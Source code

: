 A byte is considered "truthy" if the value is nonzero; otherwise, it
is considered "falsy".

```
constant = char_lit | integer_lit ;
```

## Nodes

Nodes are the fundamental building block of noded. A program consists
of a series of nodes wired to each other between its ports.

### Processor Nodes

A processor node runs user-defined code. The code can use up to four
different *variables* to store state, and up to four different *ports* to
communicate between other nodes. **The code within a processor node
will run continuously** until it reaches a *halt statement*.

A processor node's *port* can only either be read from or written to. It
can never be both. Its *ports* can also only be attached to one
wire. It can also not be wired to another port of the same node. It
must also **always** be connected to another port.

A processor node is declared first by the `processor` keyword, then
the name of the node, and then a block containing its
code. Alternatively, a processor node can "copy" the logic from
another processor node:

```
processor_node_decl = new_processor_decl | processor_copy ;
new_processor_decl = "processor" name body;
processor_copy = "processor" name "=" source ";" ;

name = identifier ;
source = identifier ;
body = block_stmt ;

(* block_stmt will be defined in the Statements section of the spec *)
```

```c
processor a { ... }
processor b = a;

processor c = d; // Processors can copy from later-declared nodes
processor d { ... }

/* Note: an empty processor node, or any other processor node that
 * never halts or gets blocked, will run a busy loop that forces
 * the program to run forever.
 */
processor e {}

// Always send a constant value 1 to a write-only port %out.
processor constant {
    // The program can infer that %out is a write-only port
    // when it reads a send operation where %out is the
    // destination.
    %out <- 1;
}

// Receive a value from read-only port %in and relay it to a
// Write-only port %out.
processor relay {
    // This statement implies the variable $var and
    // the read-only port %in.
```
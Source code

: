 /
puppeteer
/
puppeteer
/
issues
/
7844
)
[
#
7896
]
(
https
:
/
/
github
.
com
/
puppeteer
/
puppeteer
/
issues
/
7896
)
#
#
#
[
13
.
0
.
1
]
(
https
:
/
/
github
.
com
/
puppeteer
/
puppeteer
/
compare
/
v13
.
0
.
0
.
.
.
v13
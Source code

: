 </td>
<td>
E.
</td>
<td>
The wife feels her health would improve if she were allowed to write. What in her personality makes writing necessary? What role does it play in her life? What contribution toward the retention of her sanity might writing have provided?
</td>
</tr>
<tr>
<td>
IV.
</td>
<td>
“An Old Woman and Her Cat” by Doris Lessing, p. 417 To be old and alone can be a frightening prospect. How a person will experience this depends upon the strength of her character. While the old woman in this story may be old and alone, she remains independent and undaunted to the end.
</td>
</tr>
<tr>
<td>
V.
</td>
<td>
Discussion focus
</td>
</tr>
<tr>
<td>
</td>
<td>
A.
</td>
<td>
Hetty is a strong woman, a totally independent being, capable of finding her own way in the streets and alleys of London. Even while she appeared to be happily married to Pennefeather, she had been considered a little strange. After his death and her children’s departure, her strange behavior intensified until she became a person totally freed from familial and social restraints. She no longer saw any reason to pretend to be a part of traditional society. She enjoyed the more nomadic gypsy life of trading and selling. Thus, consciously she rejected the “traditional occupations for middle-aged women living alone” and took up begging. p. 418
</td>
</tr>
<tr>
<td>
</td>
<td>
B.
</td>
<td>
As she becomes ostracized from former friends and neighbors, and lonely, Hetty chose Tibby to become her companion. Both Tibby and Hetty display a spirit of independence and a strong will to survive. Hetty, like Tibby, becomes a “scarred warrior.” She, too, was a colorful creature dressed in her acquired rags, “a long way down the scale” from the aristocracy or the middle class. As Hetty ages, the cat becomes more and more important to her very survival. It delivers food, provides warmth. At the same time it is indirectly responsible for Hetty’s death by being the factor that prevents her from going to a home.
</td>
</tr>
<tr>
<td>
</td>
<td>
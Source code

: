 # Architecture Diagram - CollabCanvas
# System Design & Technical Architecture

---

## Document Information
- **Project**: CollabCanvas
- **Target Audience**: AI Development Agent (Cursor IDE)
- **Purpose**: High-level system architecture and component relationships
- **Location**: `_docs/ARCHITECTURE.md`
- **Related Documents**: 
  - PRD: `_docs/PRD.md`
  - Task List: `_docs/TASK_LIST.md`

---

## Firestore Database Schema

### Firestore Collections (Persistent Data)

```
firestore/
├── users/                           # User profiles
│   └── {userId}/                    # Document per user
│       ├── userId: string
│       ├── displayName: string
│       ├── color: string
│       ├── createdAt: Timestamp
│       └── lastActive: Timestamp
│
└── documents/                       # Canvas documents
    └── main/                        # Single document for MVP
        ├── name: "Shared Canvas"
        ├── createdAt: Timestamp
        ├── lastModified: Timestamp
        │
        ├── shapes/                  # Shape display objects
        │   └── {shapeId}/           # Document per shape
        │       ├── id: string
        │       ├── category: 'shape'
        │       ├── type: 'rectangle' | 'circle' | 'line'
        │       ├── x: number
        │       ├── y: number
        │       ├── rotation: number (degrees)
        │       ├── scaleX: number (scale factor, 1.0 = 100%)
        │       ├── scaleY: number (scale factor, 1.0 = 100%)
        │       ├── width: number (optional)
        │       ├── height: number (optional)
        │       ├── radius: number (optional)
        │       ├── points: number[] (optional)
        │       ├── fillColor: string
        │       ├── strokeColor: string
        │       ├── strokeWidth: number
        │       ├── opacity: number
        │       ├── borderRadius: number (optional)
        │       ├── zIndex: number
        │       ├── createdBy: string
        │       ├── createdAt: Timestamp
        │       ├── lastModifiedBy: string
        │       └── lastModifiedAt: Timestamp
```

==*==

» **EXERCISE GOAL**:
The word to find is "identifier". Copy every line of the data that holds it.

» **RESPONSE TO THIS EXERCISE**:
name = identifier ;
source = identifier ;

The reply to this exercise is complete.